Sports

Bam Adebayo’s 83-point game should be celebrated despite tactics

Pinterest LinkedIn Tumblr

In making sense of Bam Adebayo’s historic night, a couple of things became clear.

For one, the exasperation and handwringing is bordering on the absurd. For another, Adam Silver may have inadvertently found the NBA’s solution for tanking.

In what has become the most unexpected individual performance in NBA history, the Miami Heat center dropped 83 points Tuesday, March 10, against the Washington Wizards. It was a singular achievement, one in which he surpassed late Lakers icon Kobe Bryant (81) for second-most points in a single game in history.

Some corners of the Internet whined that Adebayo required 43 free-throw attempts and 36 conversions — both NBA records — to make history.

Make no mistake: his night should be celebrated. You’d be hard-pressed to find many humans who can scratch 83 on their own driveways, let alone an actual NBA game.

Bam Adebayo’s 83-point game is cause for celebration

On a random Tuesday in March, the entire pro basketball world was glued to a game only available on local broadcasts. Players in other arenas on the West Coast watched the final minutes on their phones or got updates as Adebayo eclipsed Bryant, one of the idols for this generation actively playing in the league.

In many ways, Adebayo’s 83-bomb defies logic. He’s a 16.1-point-per-game career scorer. His previous career high was 41, which he had surpassed by halftime. It also means he more than doubled that previous career best. There are so many other statistical oddities that make Adebayo’s performance difficult to comprehend.

This was a player chasing greatness and his coaches and teammates facilitating that pursuit. It was a joyous occasion, one that brought awareness to a team captain who prides himself on defensive effort — something often lacking in the league — and a player whose humble beginnings in a single-wide trailer in North Carolina are now being amplified to the masses.

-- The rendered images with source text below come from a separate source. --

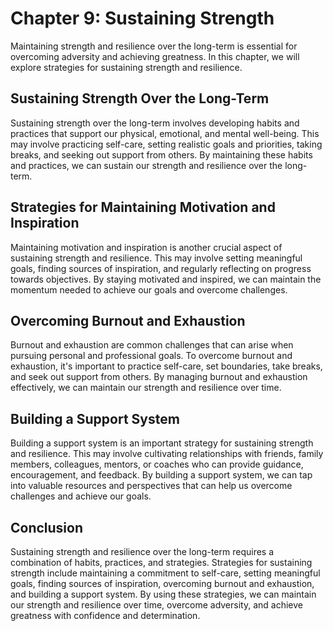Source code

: Chapter 9: Sustaining Strength
==============================

Maintaining strength and resilience over the long-term is essential for overcoming adversity and achieving greatness. In this chapter, we will explore strategies for sustaining strength and resilience.

Sustaining Strength Over the Long-Term
--------------------------------------

Sustaining strength over the long-term involves developing habits and practices that support our physical, emotional, and mental well-being. This may involve practicing self-care, setting realistic goals and priorities, taking breaks, and seeking out support from others. By maintaining these habits and practices, we can sustain our strength and resilience over the long-term.

Strategies for Maintaining Motivation and Inspiration
-----------------------------------------------------

Maintaining motivation and inspiration is another crucial aspect of sustaining strength and resilience. This may involve setting meaningful goals, finding sources of inspiration, and regularly reflecting on progress towards objectives. By staying motivated and inspired, we can maintain the momentum needed to achieve our goals and overcome challenges.

Overcoming Burnout and Exhaustion
---------------------------------

Burnout and exhaustion are common challenges that can arise when pursuing personal and professional goals. To overcome burnout and exhaustion, it's important to practice self-care, set boundaries, take breaks, and seek out support from others. By managing burnout and exhaustion effectively, we can maintain our strength and resilience over time.

Building a Support System
-------------------------

Building a support system is an important strategy for sustaining strength and resilience. This may involve cultivating relationships with friends, family members, colleagues, mentors, or coaches who can provide guidance, encouragement, and feedback. By building a support system, we can tap into valuable resources and perspectives that can help us overcome challenges and achieve our goals.

Conclusion
----------

Sustaining strength and resilience over the long-term requires a combination of habits, practices, and strategies. Strategies for sustaining strength include maintaining a commitment to self-care, setting meaningful goals, finding sources of inspiration, overcoming burnout and exhaustion, and building a support system. By using these strategies, we can maintain our strength and resilience over time, overcome adversity, and achieve greatness with confidence and determination.
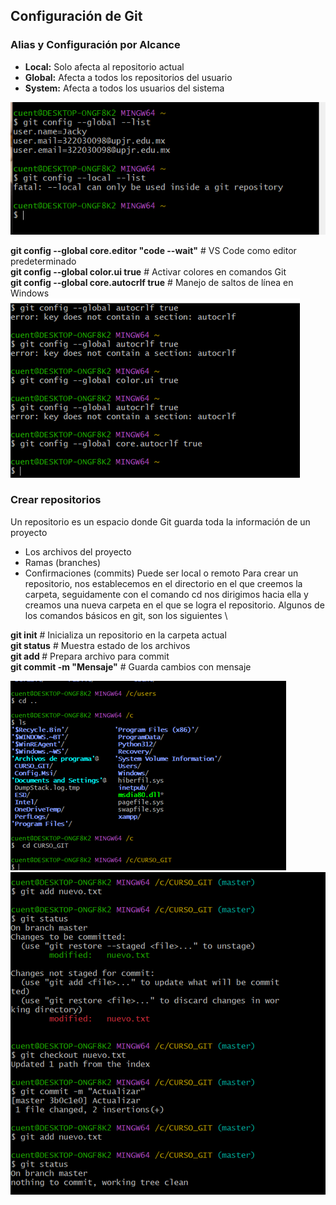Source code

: ## Configuración de Git

### Alias y Configuración por Alcance
- **Local:** Solo afecta al repositorio actual
- **Global:** Afecta a todos los repositorios del usuario
- **System:** Afecta a todos los usuarios del sistema

![git](https://github.com/Netgineer0/curso_git-nuevo/blob/main/1_git.png)



**git config --global core.editor "code --wait"**  # VS Code como editor predeterminado \
**git config --global color.ui true**    # Activar colores en comandos Git \
**git config --global core.autocrlf true** # Manejo de saltos de línea en Windows
![git](https://github.com/Netgineer0/curso_git-nuevo/blob/main/2_git.png)

### Crear repositorios
Un repositorio es un espacio donde Git guarda toda la información de un proyecto 
-	Los archivos del proyecto 
- Ramas (branches) 
-	Confirmaciones (commits) 
Puede ser local o remoto 
Para crear un repositorio, nos establecemos en el directorio en el que creemos la carpeta, seguidamente con el comando cd nos dirigimos hacia ella y creamos una nueva carpeta en el que se logra el repositorio. Algunos de los comandos básicos en git, son los siguientes \


**git init**                         # Inicializa un repositorio en la carpeta actual\
**git status**                       # Muestra estado de los archivos\
**git add <archivo>**                # Prepara archivo para commit\
**git commit -m "Mensaje"**          # Guarda cambios con mensaje

![git](https://github.com/Netgineer0/curso_git-nuevo/blob/main/3_git.png)
![git](https://github.com/Netgineer0/curso_git-nuevo/blob/main/4_git.png)
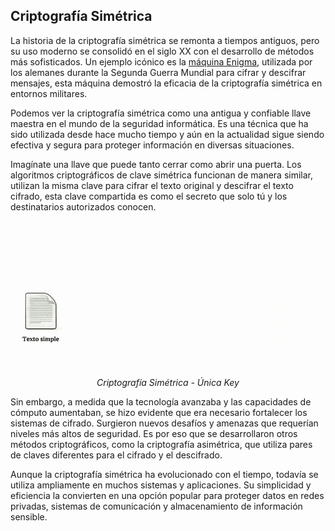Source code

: ## Criptografía Simétrica
La historia de la criptografía simétrica se remonta a tiempos antiguos, pero su uso moderno se consolidó en el siglo XX con el desarrollo de métodos más sofisticados. Un ejemplo icónico es la [máquina Enigma](https://en.wikipedia.org/wiki/Enigma_machine), utilizada por los alemanes durante la Segunda Guerra Mundial para cifrar y descifrar mensajes, esta máquina demostró la eficacia de la criptografía simétrica en entornos militares.

Podemos ver la criptografía simétrica como una antigua y confiable llave maestra en el mundo de la seguridad informática. Es una técnica que ha sido utilizada desde hace mucho tiempo y aún en la actualidad sigue siendo efectiva y segura para proteger información en diversas situaciones.

Imagínate una llave que puede tanto cerrar como abrir una puerta. Los algoritmos criptográficos de clave simétrica funcionan de manera similar, utilizan la misma clave para cifrar el texto original y descifrar el texto cifrado, esta clave compartida es como el secreto que solo tú y los destinatarios autorizados conocen.

![graph](./assets/simetrico.gif)
<div align="center">
<em>Criptografía Simétrica - Única Key</em>
</div>

Sin embargo, a medida que la tecnología avanzaba y las capacidades de cómputo aumentaban, se hizo evidente que era necesario fortalecer los sistemas de cifrado. Surgieron nuevos desafíos y amenazas que requerían niveles más altos de seguridad. Es por eso que se desarrollaron otros métodos criptográficos, como la criptografía asimétrica, que utiliza pares de claves diferentes para el cifrado y el descifrado.

Aunque la criptografía simétrica ha evolucionado con el tiempo, todavía se utiliza ampliamente en muchos sistemas y aplicaciones. Su simplicidad y eficiencia la convierten en una opción popular para proteger datos en redes privadas, sistemas de comunicación y almacenamiento de información sensible.

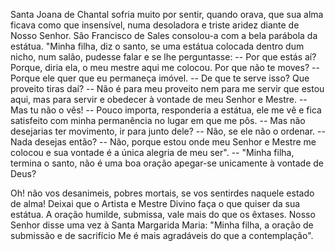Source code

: Santa Joana de Chantal sofria muito por sentir, quando orava, que sua alma ficava como que insensível, numa desoladora e triste aridez diante de Nosso Senhor. São Francisco de Sales consolou-a com a bela parábola da estátua. "Minha filha, diz o santo, se uma estátua colocada dentro dum nicho, num salão, pudesse falar e se lhe perguntasse: -- Por que estás aí? Porque, diria ela, o meu mestre aqui me colocou. Por que não te moves? -- Porque ele quer que eu permaneça imóvel. -- De que te serve isso? Que proveito tiras daí? -- Não é para meu proveito nem para me servir que estou aqui, mas para servir e obedecer à vontade de meu Senhor e Mestre. -- Mas tu não o vês! -- Pouco importa, responderia a estátua, ele me vê e fica satisfeito com minha permanência no lugar em que me pôs. -- Mas não desejarias ter movimento, ir para junto dele? -- Não, se ele não o ordenar. -- Nada desejas então? -- Não, porque estou onde meu Senhor e Mestre me colocou e sua vontade é a única alegria de meu ser". -- "Minha filha, termina o santo, não é uma boa oração apegar-se unicamente à vontade de Deus?

Oh! não vos desanimeis, pobres mortais, se vos sentirdes naquele estado de alma! Deixai que o Artista e Mestre Divino faça o que quiser da sua estátua. A oração humilde, submissa, vale mais do que os êxtases. Nosso Senhor disse uma vez à Santa Margarida Maria: "Minha filha, a oração de submissão e de sacrifício Me é mais agradáveis do que a contemplação".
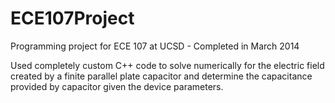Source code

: ECE107Project
=============

Programming project for ECE 107 at UCSD - Completed in March 2014

Used completely custom C++ code to solve numerically for the electric field created by a finite parallel plate capacitor and determine the capacitance provided by capacitor given the device parameters.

Social media tends to suck the joy from things. The temptation is to measure Adebayo’s game against Kobe and Wilt Chamberlain, but that’s largely reductive. In a vacuum, this was simply an unprecedented display of athletic greatness. Commemorate that.

Tanking tactics meet Bam Adebayo’s historic night

And, perhaps unintentionally, Adebayo also delivered a solution to the NBA’s issue on tanking: if teams are willingly self-sabotaging and compromising their integrity, shame them into infamy.

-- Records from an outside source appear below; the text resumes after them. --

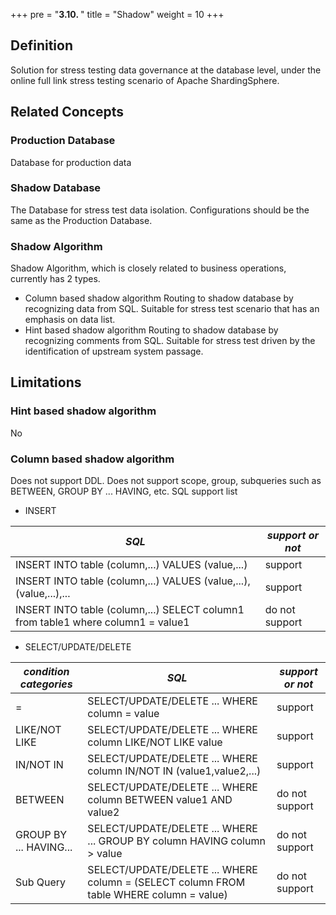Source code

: +++
pre = "<b>3.10. </b>"
title = "Shadow"
weight = 10
+++

## Definition
Solution for stress testing data governance at the database level, under the online full link stress testing scenario of Apache ShardingSphere.

## Related Concepts

### Production Database
Database for production data

### Shadow Database
The Database for stress test data isolation. Configurations should be the same as the Production Database.

### Shadow Algorithm
Shadow Algorithm, which is closely related to business operations, currently has 2 types.

- Column based shadow algorithm
Routing to shadow database by recognizing data from SQL. Suitable for stress test scenario that has an emphasis on data list.
- Hint based shadow algorithm
Routing to shadow database by recognizing comments from SQL. Suitable for stress test driven by the identification of upstream system passage.

## Limitations

### Hint based shadow algorithm
No

### Column based shadow algorithm
Does not support DDL.
Does not support scope, group, subqueries such as BETWEEN, GROUP BY ... HAVING, etc.
SQL support list

  - INSERT
  
  |  *SQL*  |  *support or not*  |
  | ------- | ------------ |
  | INSERT INTO table (column,...) VALUES (value,...)   |  support  |
  | INSERT INTO table (column,...) VALUES (value,...),(value,...),...   |  support   |
  | INSERT INTO table (column,...) SELECT column1 from table1 where column1 = value1 |  do not support   |
  - SELECT/UPDATE/DELETE
  
  |  *condition categories*  |  *SQL*   |  *support or not*  |
  | ------------ | -------- | ----------- |
  | =  | SELECT/UPDATE/DELETE ... WHERE column = value   | support |
  | LIKE/NOT LIKE | SELECT/UPDATE/DELETE ... WHERE column LIKE/NOT LIKE value  | support  |                        
  | IN/NOT IN | SELECT/UPDATE/DELETE ... WHERE column IN/NOT IN (value1,value2,...)  | support |
  | BETWEEN | SELECT/UPDATE/DELETE ... WHERE column BETWEEN value1 AND value2  | do not support   |
  | GROUP BY ... HAVING... | SELECT/UPDATE/DELETE ... WHERE ... GROUP BY column HAVING column > value  | do not support      |
  | Sub Query | SELECT/UPDATE/DELETE ... WHERE column = (SELECT column FROM table WHERE column = value) | do not support   |
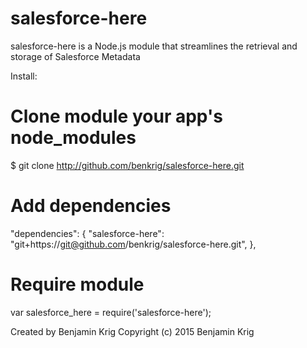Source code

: # salesforce-here
salesforce-here is a Node.js module that streamlines the retrieval and storage of Salesforce Metadata


Install:

# Clone module your app's node_modules
$ git clone http://github.com/benkrig/salesforce-here.git

# Add dependencies
"dependencies": {
    "salesforce-here": "git+https://git@github.com/benkrig/salesforce-here.git",
},

# Require module
var salesforce_here = require('salesforce-here');



Created by Benjamin Krig
Copyright (c) 2015 Benjamin Krig
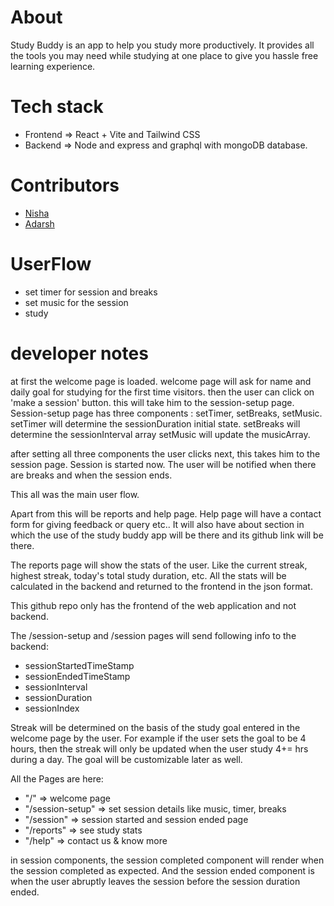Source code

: # About
Study Buddy is an app to help you study more productively. It provides all the tools you may need while studying at one place to give you hassle free learning experience.

# Tech stack 
- Frontend => React + Vite and Tailwind CSS 
- Backend => Node and express and graphql with mongoDB database. 

# Contributors 
- [Nisha](https://github.com/nishaYO)
- [Adarsh](https://github.com/adarshswaminath)

# UserFlow 
- set timer for session and breaks
- set music for the session
- study 


# developer notes
at first the welcome page is loaded.
welcome page will ask for name and daily goal for studying for the first time visitors. 
then the user can click on 'make a session' button.
this will take him to the session-setup page. 
Session-setup page has three components : setTimer, setBreaks, setMusic.
setTimer will determine the sessionDuration initial state.
setBreaks will determine the sessionInterval array
setMusic will update the musicArray.

after setting all three components the user clicks next, this takes him to the session page.
Session is started now. The user will be notified when there are breaks and when the session ends. 

This all was the main user flow. 

Apart from this will be reports and help page. 
Help page will have a contact form for giving feedback or query etc.. It will also have about section in which the use of the study buddy app will be there and its github link will be there. 

The reports page will show the stats of the user. Like the current streak, highest streak, today's total study duration, etc. 
All the stats will be calculated in the backend and returned to the frontend in the json format. 

This github repo only has the frontend of the web application and not backend. 

The /session-setup and /session pages will send following info to the backend:
- sessionStartedTimeStamp
- sessionEndedTimeStamp
- sessionInterval
- sessionDuration
- sessionIndex

Streak will be determined on the basis of the study goal entered in the welcome page by the user. For example if the user sets the goal to be 4 hours, then 
the streak will only be updated when the user study 4+= hrs during a day. The goal will be customizable later as well.

All the Pages are here:
- "/" => welcome page  
- "/session-setup" => set session details like music, timer, breaks
- "/session" => session started and session ended page
- "/reports" => see study stats
- "/help" => contact us & know more

in session components, the session completed component will render when the session completed as expected. And the 
session ended component is when the user abruptly leaves the session before the session duration ended.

“There was a lot of fouls called — 16 free throws in the fourth quarter,” Wizards coach Brian Keefe said of Adebayo after the game. “Just trying to take the ball out of his hands. He still got some free throws 40 feet away from the rim — can’t explain those calls. That’s all I got to say on that.”

This is exactly what getting embarrassed should feel like. Washington, losers of nine consecutive games, has become a willing doormat as it plans for the future, a common practice for rebuilding teams.

But rather than bemoan officiating, Keefe should explain why the most intense defense his team has played all season came in the final minutes of the fourth, when Washington triple-teamed Adebayo and tried to deny him on inbounds passes. The Wizards, at one point, even intentionally fouled Heat forward Keshad Johnson to put him on the line instead of Adebayo.

Perhaps if the Wizards had exerted this much effort night in and night out, they wouldn’t have been in this position.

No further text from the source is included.